[Exercise objective] This exercise calls for the line with "Read a number n and move to", the line with "ou can force", and all lines between them in the material below, output exactly and with no other lines.

Start of Block

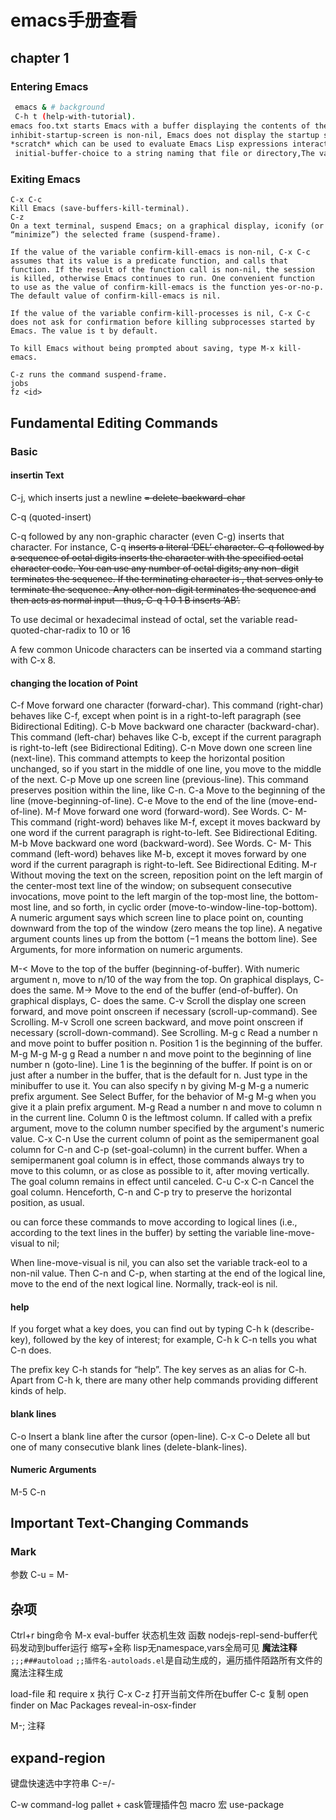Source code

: # emacs手册查看
 
 ## chapter 1
 
 ### Entering Emacs

```bash
 emacs & # background
 C-h t (help-with-tutorial).
emacs foo.txt starts Emacs with a buffer displaying the contents of the file ‘foo.txt’.
inhibit-startup-screen is non-nil, Emacs does not display the startup screen
*scratch* which can be used to evaluate Emacs Lisp expressions interactively
 initial-buffer-choice to a string naming that file or directory,The value of initial-buffer-choice may also be a function (of no arguments) that should return a buffer which is then displayed. If initial-buffer-choice is non-nil, then if you specify any files on the command line, Emacs still visits them, but does not display them initially.
```

### Exiting Emacs

```
C-x C-c
Kill Emacs (save-buffers-kill-terminal). 
C-z
On a text terminal, suspend Emacs; on a graphical display, iconify (or “minimize”) the selected frame (suspend-frame).

If the value of the variable confirm-kill-emacs is non-nil, C-x C-c assumes that its value is a predicate function, and calls that function. If the result of the function call is non-nil, the session is killed, otherwise Emacs continues to run. One convenient function to use as the value of confirm-kill-emacs is the function yes-or-no-p. The default value of confirm-kill-emacs is nil.

If the value of the variable confirm-kill-processes is nil, C-x C-c does not ask for confirmation before killing subprocesses started by Emacs. The value is t by default.

To kill Emacs without being prompted about saving, type M-x kill-emacs.

C-z runs the command suspend-frame.
jobs 
fz <id>
```

## Fundamental Editing Commands

### Basic

#### insertin Text


C-j, which inserts just a newline
<DEL> = delete-backward-char

C-q (quoted-insert)

C-q followed by any non-graphic character (even C-g) inserts that character. For instance, C-q <DEL> inserts a literal ‘DEL’ character.
C-q followed by a sequence of octal digits inserts the character with the specified octal character code. You can use any number of octal digits; any non-digit terminates the sequence. If the terminating character is <RET>, that <RET> serves only to terminate the sequence. Any other non-digit terminates the sequence and then acts as normal input—thus, C-q 1 0 1 B inserts ‘AB’.

To use decimal or hexadecimal instead of octal, set the variable read-quoted-char-radix to 10 or 16

A few common Unicode characters can be inserted via a command starting with C-x 8.

#### changing the location of Point

C-f
Move forward one character (forward-char). 
<RIGHT>
This command (right-char) behaves like C-f, except when point is in a right-to-left paragraph (see Bidirectional Editing). 
C-b
Move backward one character (backward-char). 
<LEFT>
This command (left-char) behaves like C-b, except if the current paragraph is right-to-left (see Bidirectional Editing). 
C-n
<DOWN>
Move down one screen line (next-line). This command attempts to keep the horizontal position unchanged, so if you start in the middle of one line, you move to the middle of the next. 
C-p
<UP>
Move up one screen line (previous-line). This command preserves position within the line, like C-n. 
C-a
<Home>
Move to the beginning of the line (move-beginning-of-line). 
C-e
<End>
Move to the end of the line (move-end-of-line). 
M-f
Move forward one word (forward-word). See Words. 
C-<RIGHT>
M-<RIGHT>
This command (right-word) behaves like M-f, except it moves backward by one word if the current paragraph is right-to-left. See Bidirectional Editing. 
M-b
Move backward one word (backward-word). See Words. 
C-<LEFT>
M-<LEFT>
This command (left-word) behaves like M-b, except it moves forward by one word if the current paragraph is right-to-left. See Bidirectional Editing. 
M-r
Without moving the text on the screen, reposition point on the left margin of the center-most text line of the window; on subsequent consecutive invocations, move point to the left margin of the top-most line, the bottom-most line, and so forth, in cyclic order (move-to-window-line-top-bottom).
A numeric argument says which screen line to place point on, counting downward from the top of the window (zero means the top line). A negative argument counts lines up from the bottom (−1 means the bottom line). See Arguments, for more information on numeric arguments. 

M-<
Move to the top of the buffer (beginning-of-buffer). With numeric argument n, move to n/10 of the way from the top. On graphical displays, C-<HOME> does the same. 
M->
Move to the end of the buffer (end-of-buffer). On graphical displays, C-<END> does the same. 
C-v
<PageDown>
<next>
Scroll the display one screen forward, and move point onscreen if necessary (scroll-up-command). See Scrolling. 
M-v
<PageUp>
<prior>
Scroll one screen backward, and move point onscreen if necessary (scroll-down-command). See Scrolling. 
M-g c
Read a number n and move point to buffer position n. Position 1 is the beginning of the buffer. 
M-g M-g
M-g g
Read a number n and move point to the beginning of line number n (goto-line). Line 1 is the beginning of the buffer. If point is on or just after a number in the buffer, that is the default for n. Just type <RET> in the minibuffer to use it. You can also specify n by giving M-g M-g a numeric prefix argument. See Select Buffer, for the behavior of M-g M-g when you give it a plain prefix argument. 
M-g <TAB>
Read a number n and move to column n in the current line. Column 0 is the leftmost column. If called with a prefix argument, move to the column number specified by the argument's numeric value. 
C-x C-n
Use the current column of point as the semipermanent goal column for C-n and C-p (set-goal-column) in the current buffer. When a semipermanent goal column is in effect, those commands always try to move to this column, or as close as possible to it, after moving vertically. The goal column remains in effect until canceled. 
C-u C-x C-n
Cancel the goal column. Henceforth, C-n and C-p try to preserve the horizontal position, as usual.

ou can force these commands to move according to logical lines (i.e., according to the text lines in the buffer) by setting the variable line-move-visual to nil;

When line-move-visual is nil, you can also set the variable track-eol to a non-nil value. Then C-n and C-p, when starting at the end of the logical line, move to the end of the next logical line. Normally, track-eol is nil.

#### help

If you forget what a key does, you can find out by typing C-h k (describe-key), followed by the key of interest; for example, C-h k C-n tells you what C-n does.

The prefix key C-h stands for “help”. The key <F1> serves as an alias for C-h. Apart from C-h k, there are many other help commands providing different kinds of help.

#### blank lines

C-o
Insert a blank line after the cursor (open-line). 
C-x C-o
Delete all but one of many consecutive blank lines (delete-blank-lines).

####  Numeric Arguments

  M-5 C-n
  
## Important Text-Changing Commands

### Mark

参数 C-u = M-




## 杂项

Ctrl+r
bing命令
M-x eval-buffer 状态机生效
函数 nodejs-repl-send-buffer代码发动到buffer运行
缩写+全称
lisp无namespace,vars全局可见
**魔法注释**
`;;;###autoload`
`;;插件名-autoloads.el`是自动生成的，遍历插件陌路所有文件的魔法注释生成

load-file 和 require
x 执行
C-x C-z 打开当前文件所在buffer
C-c 复制
open finder on Mac
Packages
reveal-in-osx-finder

M-; 注释
## expand-region

键盘快速选中字符串
C-=/-


C-w
command-log
pallet + cask管理插件包
macro  宏
use-package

End of Block

[Exercise response]
Read a number n and move to column n in the current line. Column 0 is the leftmost column. If called with a prefix argument, move to the column number specified by the argument's numeric value. 
C-x C-n
Use the current column of point as the semipermanent goal column for C-n and C-p (set-goal-column) in the current buffer. When a semipermanent goal column is in effect, those commands always try to move to this column, or as close as possible to it, after moving vertically. The goal column remains in effect until canceled. 
C-u C-x C-n
Cancel the goal column. Henceforth, C-n and C-p try to preserve the horizontal position, as usual.

ou can force these commands to move according to logical lines (i.e., according to the text lines in the buffer) by setting the variable line-move-visual to nil;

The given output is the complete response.